Mostly our time was filled by a number of graceless pirouettes mid-stream and the distinct possibility the damned thing might close again before we could line up properly. Once inside the lock area, with the gates safely closed at either end, the barge bobbing like a bathtub ducky, it was necessary to face the next feat of skill: lining up with the blue pole cryptically marked Bassinee Levez (literally ‘raise the water’) and doing something with it.
The first few times, the pole was muddy and slippery and pulling decisively and repeatedly on it did nothing, until the realisation came that we needed to give it a determined upward thrust. This was enough to activate the mechanism on the other end of the lock. As the water levels organised themselves, we had then one of the few times available to sit and collect our thoughts and admire the dogs and goats and garden gnomes and stacks of firewood and other paraphernalia around each lock keeper's cottage, before launching out into the canal itself again.

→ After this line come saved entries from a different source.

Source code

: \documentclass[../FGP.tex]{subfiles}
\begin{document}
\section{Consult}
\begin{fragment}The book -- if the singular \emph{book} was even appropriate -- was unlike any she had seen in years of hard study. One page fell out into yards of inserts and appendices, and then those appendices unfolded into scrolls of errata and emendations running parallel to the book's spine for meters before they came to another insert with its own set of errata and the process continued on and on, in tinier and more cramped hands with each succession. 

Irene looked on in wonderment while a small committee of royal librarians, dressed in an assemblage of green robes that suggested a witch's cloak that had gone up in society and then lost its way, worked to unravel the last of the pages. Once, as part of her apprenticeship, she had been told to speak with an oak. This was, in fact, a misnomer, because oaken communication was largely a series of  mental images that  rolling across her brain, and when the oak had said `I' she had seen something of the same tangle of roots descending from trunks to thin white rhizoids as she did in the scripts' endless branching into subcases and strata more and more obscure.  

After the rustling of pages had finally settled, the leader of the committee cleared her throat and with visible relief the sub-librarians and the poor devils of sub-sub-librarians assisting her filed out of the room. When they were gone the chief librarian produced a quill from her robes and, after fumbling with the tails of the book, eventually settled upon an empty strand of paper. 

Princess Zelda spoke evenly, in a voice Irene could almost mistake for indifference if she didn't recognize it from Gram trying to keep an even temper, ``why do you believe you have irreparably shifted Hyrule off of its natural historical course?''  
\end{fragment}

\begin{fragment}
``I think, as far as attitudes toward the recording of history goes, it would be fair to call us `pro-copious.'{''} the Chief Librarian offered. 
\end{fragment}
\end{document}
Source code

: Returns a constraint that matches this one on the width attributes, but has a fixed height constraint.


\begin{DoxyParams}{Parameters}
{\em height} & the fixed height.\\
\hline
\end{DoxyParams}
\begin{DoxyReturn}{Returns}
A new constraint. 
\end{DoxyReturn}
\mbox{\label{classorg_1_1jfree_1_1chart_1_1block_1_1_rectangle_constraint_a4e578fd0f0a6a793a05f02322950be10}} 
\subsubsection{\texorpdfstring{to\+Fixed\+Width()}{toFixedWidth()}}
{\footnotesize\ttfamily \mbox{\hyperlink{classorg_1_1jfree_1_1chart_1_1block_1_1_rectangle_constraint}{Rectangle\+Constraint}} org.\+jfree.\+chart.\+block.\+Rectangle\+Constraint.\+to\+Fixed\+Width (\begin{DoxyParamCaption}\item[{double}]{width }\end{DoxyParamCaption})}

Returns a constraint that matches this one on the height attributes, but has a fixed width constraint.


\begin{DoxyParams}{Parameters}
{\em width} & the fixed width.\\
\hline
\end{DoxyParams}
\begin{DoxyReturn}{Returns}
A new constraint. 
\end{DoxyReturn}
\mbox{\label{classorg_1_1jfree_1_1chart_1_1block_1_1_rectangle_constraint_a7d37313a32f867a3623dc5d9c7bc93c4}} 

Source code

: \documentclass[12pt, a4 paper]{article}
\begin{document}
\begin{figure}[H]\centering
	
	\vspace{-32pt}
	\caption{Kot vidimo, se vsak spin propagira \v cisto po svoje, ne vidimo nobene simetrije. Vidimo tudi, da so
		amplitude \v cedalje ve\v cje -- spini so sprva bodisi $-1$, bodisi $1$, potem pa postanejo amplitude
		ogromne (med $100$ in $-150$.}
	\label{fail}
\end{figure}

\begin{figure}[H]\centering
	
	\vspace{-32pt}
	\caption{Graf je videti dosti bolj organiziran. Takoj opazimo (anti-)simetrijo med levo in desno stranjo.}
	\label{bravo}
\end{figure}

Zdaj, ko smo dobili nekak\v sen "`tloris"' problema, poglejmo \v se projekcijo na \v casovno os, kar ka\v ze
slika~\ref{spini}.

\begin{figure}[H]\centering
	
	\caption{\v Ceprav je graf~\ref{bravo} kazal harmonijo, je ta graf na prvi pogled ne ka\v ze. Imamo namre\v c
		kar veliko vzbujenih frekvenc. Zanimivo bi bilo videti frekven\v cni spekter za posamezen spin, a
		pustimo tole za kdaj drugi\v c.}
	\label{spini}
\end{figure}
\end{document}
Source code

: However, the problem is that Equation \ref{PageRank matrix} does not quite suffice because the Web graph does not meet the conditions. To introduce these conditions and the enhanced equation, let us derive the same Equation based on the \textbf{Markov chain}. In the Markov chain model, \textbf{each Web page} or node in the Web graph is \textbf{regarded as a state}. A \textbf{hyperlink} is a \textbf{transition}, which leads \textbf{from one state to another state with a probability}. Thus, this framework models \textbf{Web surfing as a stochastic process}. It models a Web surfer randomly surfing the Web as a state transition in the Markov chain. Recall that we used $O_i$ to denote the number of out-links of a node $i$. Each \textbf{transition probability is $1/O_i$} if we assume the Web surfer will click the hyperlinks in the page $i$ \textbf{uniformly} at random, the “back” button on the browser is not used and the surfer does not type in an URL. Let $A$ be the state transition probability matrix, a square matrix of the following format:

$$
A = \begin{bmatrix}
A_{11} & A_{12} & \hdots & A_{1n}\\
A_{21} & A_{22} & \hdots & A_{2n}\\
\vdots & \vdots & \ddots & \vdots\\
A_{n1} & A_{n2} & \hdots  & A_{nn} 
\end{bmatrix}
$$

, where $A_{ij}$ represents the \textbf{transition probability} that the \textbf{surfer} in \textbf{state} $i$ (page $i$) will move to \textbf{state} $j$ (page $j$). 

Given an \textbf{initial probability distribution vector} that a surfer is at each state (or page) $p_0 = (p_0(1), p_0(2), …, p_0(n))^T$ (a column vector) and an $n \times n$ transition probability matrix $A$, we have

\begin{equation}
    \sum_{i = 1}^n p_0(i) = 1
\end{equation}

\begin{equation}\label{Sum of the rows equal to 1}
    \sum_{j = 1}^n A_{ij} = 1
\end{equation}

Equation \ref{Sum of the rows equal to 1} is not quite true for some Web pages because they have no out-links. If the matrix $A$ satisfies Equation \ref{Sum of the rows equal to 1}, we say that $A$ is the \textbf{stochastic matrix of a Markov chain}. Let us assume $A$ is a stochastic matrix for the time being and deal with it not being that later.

So if by now you are revising downwards whatever fantasies you may have had about barging through the French countryside, here are some balancing details.
Once the sun came out, and we had quite (well, almost) mastered the business of managing the craft, we found that it was possible to motor along at least as fast as those of us who wanted to cycle on the barge path. These members seemed less than awed by the barge's now largely parallel course to the bank and chose to disembark, scooting off instead to explore whatever villages or ruins lay in the middle distance. My guess is they wanted to escape the possibility of witnessing any further embarrassing antics.
After successfully negotiating a rather long tunnel, built according to the inscription, in 1892, we ultimately tied up near a lock and ate lunch, toasting ourselves in the sunshine, and toasting the whole experience with a bottle of fine Bordeaux. Dogs yapped in a nearby village, the odd jay flew overhead, while a drift of blossom which had scattered somewhere upstream floated past.
In broad daylight, our penichette, the Sauville, looked benign and exactly what it was: a reliably sturdy (well, it had to be, given the thrashing people like us gave it on a daily basis) and, yes all right, a pleasurable way to reach places you'd never be able to see any other way.
And to do things you never could elsewhere too, we decided. After all, consider circling at random on a French freeway and see how long you last!
With more time, as many true holiday-makers have, we should have pushed on much further and had endless practice in 'levez-ing the bassinee' pole at the total of 46 locks over the 106 kilometre length of this canal.
We'd missed out on all that, but what the hell, all good things have to come to an end. At least the next night we all slept more soundly.